Last Monday a very tattered and incomplete New Testament surfaced from the back pocket of a pair of pants going into the laundry at Manna House. On Tuesday, when I was asked for the Word of the Day, I happened to open this worn New Testament (King James Version) to Philippians 2:1-3, 5.
“If there be therefore any consolation in Christ, if any comfort of love, if any fellowship of the Spirit, if any bowels and mercies, fulfil ye my joy, that ye be likeminded, having the same love, being of one accord, of one mind. Let nothing be done through strife or vainglory; but in lowliness of mind let each esteem others better than themselves. … Let this mind be in you, which was also in Christ Jesus.”
The question came quickly from a guest.
“What does ‘bowels and mercies’ mean? What do bowels have to do with mercy?”
“Maybe we need to look at another translation,” another guest suggested.
Google quickly gave some other translation options, “tenderness and compassion,” “kindness and compassion,” “affection and sympathy.”
But still we were mystified by “bowels.”
“Maybe it means being moved deep within to be merciful” a guest offered, “Like feeling something in your gut.”
“That makes sense,” I said, and I promised that I would ask our New Testament professor at Memphis Theological Seminary for help with finding the original Greek word translated “bowels.”
Dr. Mitzi Minor responded to my inquiry.
She told me “the Greek word translated as compassion/affection/kindness is quite literally the word for ‘bowels’ in Greek. So, the KJV is literally correct. But it’s a poor translation for us because we don’t usually know that for ancient Greeks the bowels were considered the ‘seat’ of compassion in the body. Sort of like a ‘feeling in my gut.’ And a lot like we use ‘heart’ to indicate ‘love. Imagine 1000 years from now when ‘heart’ is no longer used that way, and someone then trying to make sense of someone now writing ‘I love you from the bottom of my heart.’ They’d think, ‘What does the bottom of the heart muscle have to do with love?’ and likely end up translating the line I love you deeply.’ That’s what’s going on in Phil 2:1. I’d prefer to translate that phrase, ‘If there is any compassion and mercy’ (though I’m also not sure that people really understand ‘mercy’ well either, but I really don’t like sympathy for that word).”
I asked her if this the same Greek word or related to “splagchnizomai” because I had once heard a similar explanation for a description of Jesus’ being moved to compassion in Matthew 20:34,
Yes, she added, that’s the verb form of the noun that is the word in Philippians 2:1.

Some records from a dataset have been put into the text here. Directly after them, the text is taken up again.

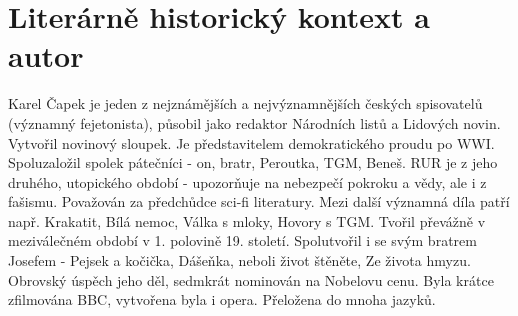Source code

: \documentclass[11pt]{article}
\begin{document}
    \section*{Literárně historický kontext a autor}
    Karel Čapek je jeden z nejznámějších a nejvýznamnějších českých spisovatelů (významný fejetonista), působil jako redaktor Národních listů a Lidových novin.
    Vytvořil novinový sloupek. Je představitelem demokratického proudu po WWI.
    Spoluzaložil spolek pátečníci - on, bratr, Peroutka, TGM, Beneš.
    RUR je z jeho druhého, utopického období - upozorňuje na nebezpečí pokroku a vědy, ale i z fašismu. Považován za předchůdce sci-fi literatury.
    Mezi další významná díla patří např. Krakatit, Bílá nemoc, Válka s mloky, Hovory s TGM.
    Tvořil převážně v meziválečném období v 1. polovině 19. století.
    Spolutvořil i se svým bratrem Josefem - Pejsek a kočička, Dášeňka, neboli život štěněte, Ze života hmyzu.
    Obrovský úspěch jeho děl, sedmkrát nominován na Nobelovu cenu.
    Byla krátce zfilmována BBC, vytvořena byla i opera. Přeložena do mnoha jazyků.
\end{document}
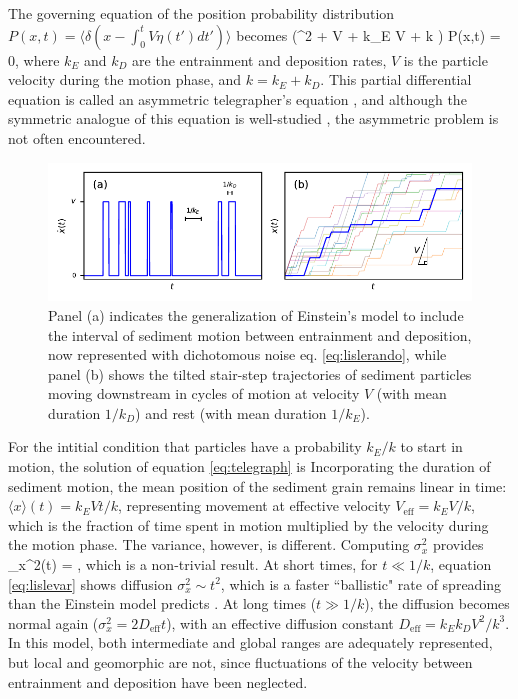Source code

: The governing equation of the position probability distribution $P(x,t) = \langle \delta(x-\int_0^t V\eta(t')dt') \rangle$ becomes \citep{Balakrishnan1993}
\be \big(\pt^2 + V \px \pt + k_E V \px + k \pt \big) P(x,t) = 0,\ee
where $k_E$ and $k_D$ are the entrainment and deposition rates, $V$ is the particle velocity during the motion phase, and $k = k_E+k_D$. This partial differential equation is called an asymmetric telegrapher's equation \citep{Rossetto2018}, and although the symmetric analogue of this equation is well-studied \citep{Weiss2002a, Masoliver2017}, the asymmetric problem is not often encountered.
\begin{figure}[!htbp]
	\includegraphics[width=\linewidth,keepaspectratio]{./figures/ch1/lisleConcept.pdf}
	\caption{Panel (a) indicates the generalization of Einstein's model to include the interval of sediment motion between entrainment and deposition, now represented with dichotomous noise eq. \ref{eq:lislerando}, while panel (b) shows the tilted stair-step trajectories of sediment particles moving downstream in cycles of motion at velocity $V$ (with mean duration $1/k_D$) and rest (with mean duration $1/k_E$). }
	\label{fig:lislefig}
\end{figure}

For the intitial condition that particles have a probability $k_E/k$ to start in motion, the solution of equation \ref{eq:telegraph} is \citep{Lisle1998}
\be \ee
Incorporating the duration of sediment motion, the mean position of the sediment grain remains linear in time: $\langle x \rangle (t) = k_E V t/k$, representing movement at effective velocity $V_\text{eff} = k_E V/k$, which is the fraction of time spent in motion multiplied by the velocity during the motion phase. The variance, however, is different.
Computing $\sigma_x^2$ provides
\be \sigma_x^2(t) = ,\ee
which is a non-trivial result. At short times, for $t\ll 1/k$, equation \ref{eq:lislevar} shows diffusion $\sigma_x^2 \sim t^2$, which is a faster ``ballistic" rate of spreading than the Einstein model predicts \citep{Sokolov2012}. At long times ($t\gg 1/k$), the diffusion becomes normal again ($\sigma_x^2 = 2 D_\text{eff} t$), with an effective diffusion constant $ D_\text{eff} = k_E k_D V^2/k^3$.
In this model, both intermediate and global ranges are adequately represented, but local and geomorphic are not, since fluctuations of the velocity between entrainment and deposition have been neglected.

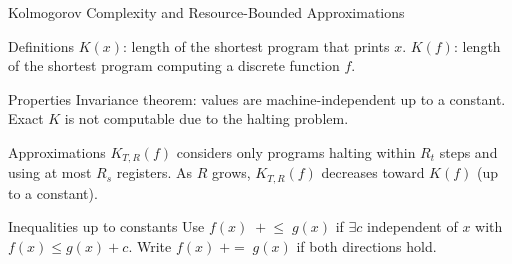 \documentclass{beamer}
\begin{document}
\begin{frame}{Kolmogorov Complexity and Resource-Bounded Approximations}
\small
\begin{block}{Definitions}
$K(x)$: length of the shortest program that prints $x$. 
$K(f)$: length of the shortest program computing a discrete function $f$.
\end{block}

\begin{block}{Properties}
Invariance theorem: values are machine-independent up to a constant. Exact $K$ is not computable due to the halting problem.
\end{block}

\begin{block}{Approximations}
$K_{T,R}(f)$ considers only programs halting within $R_t$ steps and using at most $R_s$ registers. As $R$ grows, $K_{T,R}(f)$ decreases toward $K(f)$ (up to a constant).
\end{block}

\begin{block}{Inequalities up to constants}
Use $f(x)\; {+}\!\le\; g(x)$ if $\exists c$ independent of $x$ with $f(x)\le g(x)+c$. Write $f(x)\;{+=}\;g(x)$ if both directions hold.
\end{block}
\end{frame}
\end{document}
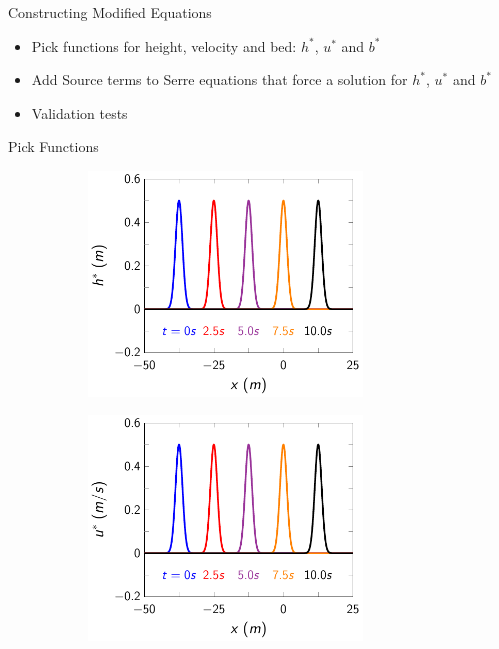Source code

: \documentclass[pdf]{beamer}
\begin{document}
\begin{frame}{Constructing Modified Equations}
	\begin{itemize}
		\item Pick functions for height, velocity and bed: $h^*$, $u^*$ and $b^*$
		\item Add Source terms to Serre equations that force a solution for $h^*$, $u^*$ and $b^*$
		\item Validation tests
	\end{itemize}
\end{frame}
\begin{frame}{Pick Functions}

\begin{figure}
	\centering
	\begin{subfigure}{0.5\textwidth}
		\includegraphics[width=0.8\textwidth]{./Pics/DryBed/Forced/h.pdf}
	\end{subfigure}%
	\begin{subfigure}{0.5\textwidth}
		\includegraphics[width=0.8\textwidth]{./Pics/DryBed/Forced/u.pdf}

\end{subfigure}
\end{figure}
\end{frame}
\end{document}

Given this explanation for “bowels and mercies,” I thought about how the passage on bowels had come from a New Testament in the back pocket of pants worn by someone who would often be denied access to a restroom. Business owners have to be moved in their bowels to open bathrooms to others whose bowels are moving instead of restricting bathrooms to “customers only.”
And I also thought about how this passage is connected with Jesus being a model for compassion. I am encouraged to be moved like Jesus was moved, “Let this mind be in you, which was also in Christ Jesus.”
If only I could feel deeply moved by the love of God known in Jesus’ life and teaching, then maybe my bowels of compassion would move too.
I look around and see the results of a severe case of compassion constipation. Fears of “difference,” of “not enough,” of “foreigners,” drive a restrictive politics and economics, bound up by trying to control and dominate “the other.”
This old New Testament text, in its strange translation, points to another way. A way in which somewhere deep within, perhaps where God resides in each of us, a compassion movement can begin. It urges a different way, where we graciously loosen up and take on the compassion of Christ. Moved by Christ’s love we can see each other as sisters and brothers, as sharing in the same humanity. Love can move us, deeply in our guts, to have mercy.